10-20% seems really low in my experience. Do you mainly hire out of the industry?

Hiring heavily from colleges results in 60%+ of applicants that somehow have a B.Sc. from a university that produces amazing applicants with great (3.5+) GPA's but stall at either fizzbuzz or (just in case they memorized fizzbuzz) i-can't-believe-it's-not-fizzbuzz.

Furthermore, some candidates (20ish percent?) can't even answer basic, non-trivia questions about their language they self-report to know best. e.g. Java programmers who either don't know or cannot articulate what the static keyword does.

I'm convinced there's a path through every university, no matter how good, where you can avoid all the good professors and only pick babysitter professors and squeak through your four years with a piece of paper and a well-tuned sensor for which profs actually grade homework instead of just giving 100's so people don't complain.


My experience is only as a programmer, maybe HR has kept most of the bad ones out, but I doubt it based on my experiences with HR. So 10-20% is my experience of how many programmers I encounter are bad in a big organization, and bad is a relative thing of course.

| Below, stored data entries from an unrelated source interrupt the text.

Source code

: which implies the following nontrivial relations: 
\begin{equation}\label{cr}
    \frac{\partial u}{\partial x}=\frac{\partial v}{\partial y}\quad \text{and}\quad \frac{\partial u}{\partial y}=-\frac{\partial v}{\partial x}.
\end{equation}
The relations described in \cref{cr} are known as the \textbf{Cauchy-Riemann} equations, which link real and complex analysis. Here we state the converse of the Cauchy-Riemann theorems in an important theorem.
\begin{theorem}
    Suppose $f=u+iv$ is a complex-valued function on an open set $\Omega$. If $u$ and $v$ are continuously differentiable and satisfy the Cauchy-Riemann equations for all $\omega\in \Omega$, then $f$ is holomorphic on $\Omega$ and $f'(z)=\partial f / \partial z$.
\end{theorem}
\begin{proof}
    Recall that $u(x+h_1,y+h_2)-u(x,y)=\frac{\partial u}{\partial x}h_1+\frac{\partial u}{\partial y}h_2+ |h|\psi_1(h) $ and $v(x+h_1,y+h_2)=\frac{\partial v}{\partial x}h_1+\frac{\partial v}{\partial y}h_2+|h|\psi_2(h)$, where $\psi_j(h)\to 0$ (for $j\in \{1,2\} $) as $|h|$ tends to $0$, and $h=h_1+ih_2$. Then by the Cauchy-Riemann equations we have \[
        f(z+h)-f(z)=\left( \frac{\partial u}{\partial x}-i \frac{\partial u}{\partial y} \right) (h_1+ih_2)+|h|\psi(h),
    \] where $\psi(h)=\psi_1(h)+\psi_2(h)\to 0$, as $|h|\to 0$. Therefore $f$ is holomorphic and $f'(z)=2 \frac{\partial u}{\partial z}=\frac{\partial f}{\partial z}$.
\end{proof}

But often when I am brought into a big organization there is one out of every 5 programmers that just should be something else. They're not necessarily stupid, just shouldn't program.

on edit: in my experience small organizations don't have quite as bad because for the organization to be able to exist their programmers must be able to program. (for any organization heavily focused on tech of course)


I would say that while only 10-20% of programmers might be literally not worth paying any amount for, it might be as much as half of the field that isn’t worth the current, major US market compensation.


once you're willing to admit that they are worth paying something for you're just arguing price, which is whatever the market says it is.

either that or 25 dollars, same as in town.


> I never found reviewing take home interviews to be a great indicator of skill level. It’s hard to know how long was really spent on it, and how much the candidate used resources etc to guide them. Are they a great candidate that cut corners, or a less experienced candidate that used stackoverflow + 10 extra hours to get to a final result.

If you just evaluate them based on their code you doing it wrong. You should organize an in-person code review. Where you ask: Why they do what? How would they improve their code? If something is not right, point out. Look at them how they react. Good candidates usually try to fix it. Bad team players usually defend their implementation until the end. It really easy to find out if they just copy-pasted some code without understanding it.